- [Task brief]: Every record below must come back exactly as given.

[Saved entries]
--*--
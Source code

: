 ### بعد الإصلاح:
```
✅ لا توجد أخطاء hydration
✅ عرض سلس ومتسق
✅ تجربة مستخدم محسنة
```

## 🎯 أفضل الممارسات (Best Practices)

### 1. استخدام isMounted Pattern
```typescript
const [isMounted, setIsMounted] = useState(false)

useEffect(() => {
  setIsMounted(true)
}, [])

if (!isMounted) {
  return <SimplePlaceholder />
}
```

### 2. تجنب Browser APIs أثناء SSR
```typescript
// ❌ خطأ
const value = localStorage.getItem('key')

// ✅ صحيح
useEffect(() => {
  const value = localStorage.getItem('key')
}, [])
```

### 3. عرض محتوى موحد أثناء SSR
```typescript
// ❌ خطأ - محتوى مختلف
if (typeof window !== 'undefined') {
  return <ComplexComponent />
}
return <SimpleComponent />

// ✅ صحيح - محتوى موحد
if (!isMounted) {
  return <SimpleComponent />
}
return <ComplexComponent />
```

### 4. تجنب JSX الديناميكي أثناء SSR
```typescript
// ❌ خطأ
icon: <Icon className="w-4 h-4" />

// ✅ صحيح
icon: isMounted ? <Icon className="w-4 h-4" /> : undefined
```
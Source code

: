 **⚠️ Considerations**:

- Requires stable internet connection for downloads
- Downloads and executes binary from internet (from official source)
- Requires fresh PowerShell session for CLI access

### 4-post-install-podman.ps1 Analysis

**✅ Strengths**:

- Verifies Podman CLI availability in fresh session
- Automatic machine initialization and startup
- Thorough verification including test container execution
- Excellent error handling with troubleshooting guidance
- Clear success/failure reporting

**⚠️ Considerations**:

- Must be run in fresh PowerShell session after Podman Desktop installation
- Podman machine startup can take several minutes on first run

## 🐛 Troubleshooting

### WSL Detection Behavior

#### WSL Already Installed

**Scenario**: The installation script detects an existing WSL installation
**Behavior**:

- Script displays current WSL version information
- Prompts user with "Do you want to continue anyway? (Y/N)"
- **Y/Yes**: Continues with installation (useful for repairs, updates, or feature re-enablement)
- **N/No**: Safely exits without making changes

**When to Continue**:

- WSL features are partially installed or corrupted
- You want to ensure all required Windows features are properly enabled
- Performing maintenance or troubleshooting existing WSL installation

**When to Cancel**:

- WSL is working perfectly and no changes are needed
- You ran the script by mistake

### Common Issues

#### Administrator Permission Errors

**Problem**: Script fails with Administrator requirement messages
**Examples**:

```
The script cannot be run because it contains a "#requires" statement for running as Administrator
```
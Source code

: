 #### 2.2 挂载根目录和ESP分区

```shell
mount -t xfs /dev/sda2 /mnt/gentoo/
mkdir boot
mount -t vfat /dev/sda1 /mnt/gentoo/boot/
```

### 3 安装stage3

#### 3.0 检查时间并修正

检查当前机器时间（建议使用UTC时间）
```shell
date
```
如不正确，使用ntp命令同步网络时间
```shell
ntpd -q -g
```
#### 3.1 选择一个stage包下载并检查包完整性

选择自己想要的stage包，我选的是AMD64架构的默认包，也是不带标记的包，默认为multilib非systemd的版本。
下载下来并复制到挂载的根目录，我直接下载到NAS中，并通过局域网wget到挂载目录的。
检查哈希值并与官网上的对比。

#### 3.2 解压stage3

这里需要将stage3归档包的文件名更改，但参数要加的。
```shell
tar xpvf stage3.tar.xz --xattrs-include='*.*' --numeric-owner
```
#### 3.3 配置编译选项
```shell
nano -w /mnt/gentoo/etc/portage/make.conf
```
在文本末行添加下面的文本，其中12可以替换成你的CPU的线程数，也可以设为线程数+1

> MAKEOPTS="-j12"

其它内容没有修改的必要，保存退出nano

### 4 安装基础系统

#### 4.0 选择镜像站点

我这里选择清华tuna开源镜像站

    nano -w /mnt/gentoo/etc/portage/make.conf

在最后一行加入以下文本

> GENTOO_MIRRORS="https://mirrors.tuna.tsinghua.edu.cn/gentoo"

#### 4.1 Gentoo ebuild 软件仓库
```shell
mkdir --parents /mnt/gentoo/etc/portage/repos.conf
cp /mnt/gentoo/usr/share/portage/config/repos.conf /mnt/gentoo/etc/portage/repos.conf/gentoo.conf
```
--*--
- [Solution to the problem]:
Source code

: ### بعد الإصلاح:
```
✅ لا توجد أخطاء hydration
✅ عرض سلس ومتسق
✅ تجربة مستخدم محسنة
```

## 🎯 أفضل الممارسات (Best Practices)

### 1. استخدام isMounted Pattern
```typescript
const [isMounted, setIsMounted] = useState(false)

useEffect(() => {
  setIsMounted(true)
}, [])

if (!isMounted) {
  return <SimplePlaceholder />
}
```

### 2. تجنب Browser APIs أثناء SSR
```typescript
// ❌ خطأ
const value = localStorage.getItem('key')

// ✅ صحيح
useEffect(() => {
  const value = localStorage.getItem('key')
}, [])
```

### 3. عرض محتوى موحد أثناء SSR
```typescript
// ❌ خطأ - محتوى مختلف
if (typeof window !== 'undefined') {
  return <ComplexComponent />
}
return <SimpleComponent />

// ✅ صحيح - محتوى موحد
if (!isMounted) {
  return <SimpleComponent />
}
return <ComplexComponent />
```

### 4. تجنب JSX الديناميكي أثناء SSR
```typescript
// ❌ خطأ
icon: <Icon className="w-4 h-4" />

// ✅ صحيح
icon: isMounted ? <Icon className="w-4 h-4" /> : undefined
```
Source code

: **⚠️ Considerations**:

- Requires stable internet connection for downloads
- Downloads and executes binary from internet (from official source)
- Requires fresh PowerShell session for CLI access

### 4-post-install-podman.ps1 Analysis

**✅ Strengths**:

- Verifies Podman CLI availability in fresh session
- Automatic machine initialization and startup
- Thorough verification including test container execution
- Excellent error handling with troubleshooting guidance
- Clear success/failure reporting

**⚠️ Considerations**:

- Must be run in fresh PowerShell session after Podman Desktop installation
- Podman machine startup can take several minutes on first run

## 🐛 Troubleshooting

### WSL Detection Behavior

#### WSL Already Installed

**Scenario**: The installation script detects an existing WSL installation
**Behavior**:

- Script displays current WSL version information
- Prompts user with "Do you want to continue anyway? (Y/N)"
- **Y/Yes**: Continues with installation (useful for repairs, updates, or feature re-enablement)
- **N/No**: Safely exits without making changes

**When to Continue**:

- WSL features are partially installed or corrupted
- You want to ensure all required Windows features are properly enabled
- Performing maintenance or troubleshooting existing WSL installation

**When to Cancel**:

- WSL is working perfectly and no changes are needed
- You ran the script by mistake

### Common Issues

#### Administrator Permission Errors

**Problem**: Script fails with Administrator requirement messages
**Examples**:

```
The script cannot be run because it contains a "#requires" statement for running as Administrator
```
Source code

: #### 2.2 挂载根目录和ESP分区

```shell
mount -t xfs /dev/sda2 /mnt/gentoo/
mkdir boot
mount -t vfat /dev/sda1 /mnt/gentoo/boot/
```

### 3 安装stage3

#### 3.0 检查时间并修正

检查当前机器时间（建议使用UTC时间）
```shell
date
```
如不正确，使用ntp命令同步网络时间
```shell
ntpd -q -g
```
#### 3.1 选择一个stage包下载并检查包完整性

选择自己想要的stage包，我选的是AMD64架构的默认包，也是不带标记的包，默认为multilib非systemd的版本。
下载下来并复制到挂载的根目录，我直接下载到NAS中，并通过局域网wget到挂载目录的。
检查哈希值并与官网上的对比。

#### 3.2 解压stage3

这里需要将stage3归档包的文件名更改，但参数要加的。
```shell
tar xpvf stage3.tar.xz --xattrs-include='*.*' --numeric-owner
```
#### 3.3 配置编译选项
```shell
nano -w /mnt/gentoo/etc/portage/make.conf
```
在文本末行添加下面的文本，其中12可以替换成你的CPU的线程数，也可以设为线程数+1

> MAKEOPTS="-j12"

其它内容没有修改的必要，保存退出nano

### 4 安装基础系统

#### 4.0 选择镜像站点

我这里选择清华tuna开源镜像站

    nano -w /mnt/gentoo/etc/portage/make.conf

在最后一行加入以下文本

> GENTOO_MIRRORS="https://mirrors.tuna.tsinghua.edu.cn/gentoo"

#### 4.1 Gentoo ebuild 软件仓库
```shell
mkdir --parents /mnt/gentoo/etc/portage/repos.conf
cp /mnt/gentoo/usr/share/portage/config/repos.conf /mnt/gentoo/etc/portage/repos.conf/gentoo.conf
```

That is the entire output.